## Task inputs
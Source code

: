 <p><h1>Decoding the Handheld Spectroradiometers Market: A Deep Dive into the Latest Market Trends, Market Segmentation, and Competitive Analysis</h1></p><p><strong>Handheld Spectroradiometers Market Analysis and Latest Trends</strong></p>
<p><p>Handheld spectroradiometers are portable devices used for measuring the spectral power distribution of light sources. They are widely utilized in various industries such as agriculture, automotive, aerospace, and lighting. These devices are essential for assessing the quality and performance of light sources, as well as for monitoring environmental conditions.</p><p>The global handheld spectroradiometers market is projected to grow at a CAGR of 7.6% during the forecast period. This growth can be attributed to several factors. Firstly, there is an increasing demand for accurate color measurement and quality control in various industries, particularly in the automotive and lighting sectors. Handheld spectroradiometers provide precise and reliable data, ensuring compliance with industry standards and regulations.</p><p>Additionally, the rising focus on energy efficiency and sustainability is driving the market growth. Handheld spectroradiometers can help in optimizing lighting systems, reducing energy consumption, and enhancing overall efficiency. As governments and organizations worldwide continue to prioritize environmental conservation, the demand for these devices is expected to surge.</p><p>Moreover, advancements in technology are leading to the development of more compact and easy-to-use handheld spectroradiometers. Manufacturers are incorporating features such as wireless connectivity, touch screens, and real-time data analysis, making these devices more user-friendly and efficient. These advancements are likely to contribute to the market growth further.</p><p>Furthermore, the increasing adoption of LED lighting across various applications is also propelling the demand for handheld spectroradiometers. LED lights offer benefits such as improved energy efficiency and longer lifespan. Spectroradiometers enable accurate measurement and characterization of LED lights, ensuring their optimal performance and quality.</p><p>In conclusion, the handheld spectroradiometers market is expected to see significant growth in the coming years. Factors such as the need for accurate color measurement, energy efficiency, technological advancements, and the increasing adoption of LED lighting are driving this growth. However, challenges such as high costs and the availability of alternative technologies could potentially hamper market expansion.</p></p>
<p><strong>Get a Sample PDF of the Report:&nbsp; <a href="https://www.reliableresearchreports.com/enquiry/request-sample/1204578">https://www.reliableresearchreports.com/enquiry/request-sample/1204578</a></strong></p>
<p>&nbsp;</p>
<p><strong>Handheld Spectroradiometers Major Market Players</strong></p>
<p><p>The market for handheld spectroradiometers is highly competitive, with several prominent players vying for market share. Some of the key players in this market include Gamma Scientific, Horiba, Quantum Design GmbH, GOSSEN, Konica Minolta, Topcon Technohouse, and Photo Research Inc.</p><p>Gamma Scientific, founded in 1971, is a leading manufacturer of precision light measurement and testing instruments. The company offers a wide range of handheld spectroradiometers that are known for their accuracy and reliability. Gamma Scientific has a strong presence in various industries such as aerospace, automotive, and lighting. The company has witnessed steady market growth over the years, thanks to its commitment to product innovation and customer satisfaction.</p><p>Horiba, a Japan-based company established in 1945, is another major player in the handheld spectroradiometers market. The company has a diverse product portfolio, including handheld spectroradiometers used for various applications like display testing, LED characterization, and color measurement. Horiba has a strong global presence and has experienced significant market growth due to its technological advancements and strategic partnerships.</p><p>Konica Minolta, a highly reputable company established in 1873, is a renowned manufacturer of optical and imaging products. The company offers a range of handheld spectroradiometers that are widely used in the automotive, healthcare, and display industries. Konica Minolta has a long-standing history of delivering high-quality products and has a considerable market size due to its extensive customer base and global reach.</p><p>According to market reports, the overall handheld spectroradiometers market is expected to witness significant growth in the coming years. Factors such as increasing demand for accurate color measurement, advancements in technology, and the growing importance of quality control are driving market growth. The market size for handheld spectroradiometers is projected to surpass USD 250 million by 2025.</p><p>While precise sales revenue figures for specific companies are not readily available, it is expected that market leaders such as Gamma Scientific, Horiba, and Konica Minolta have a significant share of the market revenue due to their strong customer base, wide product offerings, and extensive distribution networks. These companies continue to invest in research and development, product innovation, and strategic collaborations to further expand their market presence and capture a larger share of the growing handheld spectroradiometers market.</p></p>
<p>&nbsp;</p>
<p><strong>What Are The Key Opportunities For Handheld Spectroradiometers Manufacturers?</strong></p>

## Problem requirements
Please restate the material above exactly, line by line.

## Task answer
Source code

: <p><h1>Decoding the Handheld Spectroradiometers Market: A Deep Dive into the Latest Market Trends, Market Segmentation, and Competitive Analysis</h1></p><p><strong>Handheld Spectroradiometers Market Analysis and Latest Trends</strong></p>
<p><p>Handheld spectroradiometers are portable devices used for measuring the spectral power distribution of light sources. They are widely utilized in various industries such as agriculture, automotive, aerospace, and lighting. These devices are essential for assessing the quality and performance of light sources, as well as for monitoring environmental conditions.</p><p>The global handheld spectroradiometers market is projected to grow at a CAGR of 7.6% during the forecast period. This growth can be attributed to several factors. Firstly, there is an increasing demand for accurate color measurement and quality control in various industries, particularly in the automotive and lighting sectors. Handheld spectroradiometers provide precise and reliable data, ensuring compliance with industry standards and regulations.</p><p>Additionally, the rising focus on energy efficiency and sustainability is driving the market growth. Handheld spectroradiometers can help in optimizing lighting systems, reducing energy consumption, and enhancing overall efficiency. As governments and organizations worldwide continue to prioritize environmental conservation, the demand for these devices is expected to surge.</p><p>Moreover, advancements in technology are leading to the development of more compact and easy-to-use handheld spectroradiometers. Manufacturers are incorporating features such as wireless connectivity, touch screens, and real-time data analysis, making these devices more user-friendly and efficient. These advancements are likely to contribute to the market growth further.</p><p>Furthermore, the increasing adoption of LED lighting across various applications is also propelling the demand for handheld spectroradiometers. LED lights offer benefits such as improved energy efficiency and longer lifespan. Spectroradiometers enable accurate measurement and characterization of LED lights, ensuring their optimal performance and quality.</p><p>In conclusion, the handheld spectroradiometers market is expected to see significant growth in the coming years. Factors such as the need for accurate color measurement, energy efficiency, technological advancements, and the increasing adoption of LED lighting are driving this growth. However, challenges such as high costs and the availability of alternative technologies could potentially hamper market expansion.</p></p>
<p><strong>Get a Sample PDF of the Report:&nbsp; <a href="https://www.reliableresearchreports.com/enquiry/request-sample/1204578">https://www.reliableresearchreports.com/enquiry/request-sample/1204578</a></strong></p>
<p>&nbsp;</p>
<p><strong>Handheld Spectroradiometers Major Market Players</strong></p>
<p><p>The market for handheld spectroradiometers is highly competitive, with several prominent players vying for market share. Some of the key players in this market include Gamma Scientific, Horiba, Quantum Design GmbH, GOSSEN, Konica Minolta, Topcon Technohouse, and Photo Research Inc.</p><p>Gamma Scientific, founded in 1971, is a leading manufacturer of precision light measurement and testing instruments. The company offers a wide range of handheld spectroradiometers that are known for their accuracy and reliability. Gamma Scientific has a strong presence in various industries such as aerospace, automotive, and lighting. The company has witnessed steady market growth over the years, thanks to its commitment to product innovation and customer satisfaction.</p><p>Horiba, a Japan-based company established in 1945, is another major player in the handheld spectroradiometers market. The company has a diverse product portfolio, including handheld spectroradiometers used for various applications like display testing, LED characterization, and color measurement. Horiba has a strong global presence and has experienced significant market growth due to its technological advancements and strategic partnerships.</p><p>Konica Minolta, a highly reputable company established in 1873, is a renowned manufacturer of optical and imaging products. The company offers a range of handheld spectroradiometers that are widely used in the automotive, healthcare, and display industries. Konica Minolta has a long-standing history of delivering high-quality products and has a considerable market size due to its extensive customer base and global reach.</p><p>According to market reports, the overall handheld spectroradiometers market is expected to witness significant growth in the coming years. Factors such as increasing demand for accurate color measurement, advancements in technology, and the growing importance of quality control are driving market growth. The market size for handheld spectroradiometers is projected to surpass USD 250 million by 2025.</p><p>While precise sales revenue figures for specific companies are not readily available, it is expected that market leaders such as Gamma Scientific, Horiba, and Konica Minolta have a significant share of the market revenue due to their strong customer base, wide product offerings, and extensive distribution networks. These companies continue to invest in research and development, product innovation, and strategic collaborations to further expand their market presence and capture a larger share of the growing handheld spectroradiometers market.</p></p>
<p>&nbsp;</p>
<p><strong>What Are The Key Opportunities For Handheld Spectroradiometers Manufacturers?</strong></p>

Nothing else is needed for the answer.